Just trying to train my model but i am stuck at this error.
#Splitting the data
X_train, X_test, y_train, y_test = train_test_split(tweets,labels, random_state=0)
print (len(X_train),len(X_test),len(y_train),len(y_test))
which produces:
---------------------------------------------------------------------------
ValueError Traceback (most recent call last)
<ipython-input-26-b1b63fa90541> in <module>()
1 #Splitting the data
----> 2 X_train, X_test, y_train, y_test = train_test_split(tweets,labels, random_state=0)
3 print (len(X_train),len(X_test),len(y_train),len(y_test))
2 frames
/usr/local/lib/python3.7/dist-packages/sklearn/utils/validation.py in check_consistent_length(*arrays)
210 if len(uniques) > 1:
211 raise ValueError("Found input variables with inconsistent numbers of"
--> 212 " samples: %r" % [int(l) for l in lengths])
213
214
ValueError: Found input variables with inconsistent numbers of samples: [1454711, 0]

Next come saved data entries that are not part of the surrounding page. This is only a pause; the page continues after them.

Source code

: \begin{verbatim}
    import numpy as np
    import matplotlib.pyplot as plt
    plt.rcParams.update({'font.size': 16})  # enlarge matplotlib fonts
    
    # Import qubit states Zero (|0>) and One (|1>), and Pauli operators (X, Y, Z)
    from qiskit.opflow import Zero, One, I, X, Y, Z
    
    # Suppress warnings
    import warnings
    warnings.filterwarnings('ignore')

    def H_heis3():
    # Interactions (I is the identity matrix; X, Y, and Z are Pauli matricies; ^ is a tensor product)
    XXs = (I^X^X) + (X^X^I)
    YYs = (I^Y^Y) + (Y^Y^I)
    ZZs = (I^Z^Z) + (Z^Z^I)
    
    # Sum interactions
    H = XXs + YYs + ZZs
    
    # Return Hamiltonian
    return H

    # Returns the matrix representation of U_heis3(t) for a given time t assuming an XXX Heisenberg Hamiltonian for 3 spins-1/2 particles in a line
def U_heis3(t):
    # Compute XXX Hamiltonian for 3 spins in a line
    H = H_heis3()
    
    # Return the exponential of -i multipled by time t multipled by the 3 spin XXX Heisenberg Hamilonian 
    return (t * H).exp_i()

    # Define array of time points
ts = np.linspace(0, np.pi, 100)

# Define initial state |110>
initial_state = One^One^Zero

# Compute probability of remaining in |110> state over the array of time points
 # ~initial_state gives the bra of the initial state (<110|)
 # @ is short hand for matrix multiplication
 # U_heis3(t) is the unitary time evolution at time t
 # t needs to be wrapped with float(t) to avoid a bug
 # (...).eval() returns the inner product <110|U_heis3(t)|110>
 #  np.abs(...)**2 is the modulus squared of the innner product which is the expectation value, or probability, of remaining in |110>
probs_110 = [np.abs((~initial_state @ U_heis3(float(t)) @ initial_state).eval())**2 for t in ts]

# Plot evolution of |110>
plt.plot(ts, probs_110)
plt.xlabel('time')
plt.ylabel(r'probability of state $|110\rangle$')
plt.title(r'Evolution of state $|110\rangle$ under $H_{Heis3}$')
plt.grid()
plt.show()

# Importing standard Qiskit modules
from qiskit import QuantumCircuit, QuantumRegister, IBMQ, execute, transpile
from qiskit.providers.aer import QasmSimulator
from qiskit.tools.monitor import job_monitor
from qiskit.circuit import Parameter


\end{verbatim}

I'm not getting how to fix it. Looking forward for suggestions to resolve this error.
According to this answer over at DataScience, as well as the given error values of "[1454711, 0]", your "tweets" and "labels" are not of the same size or length, which train_test_split()
requires.
So check out both that answer and double-check that your "labels" data is correct.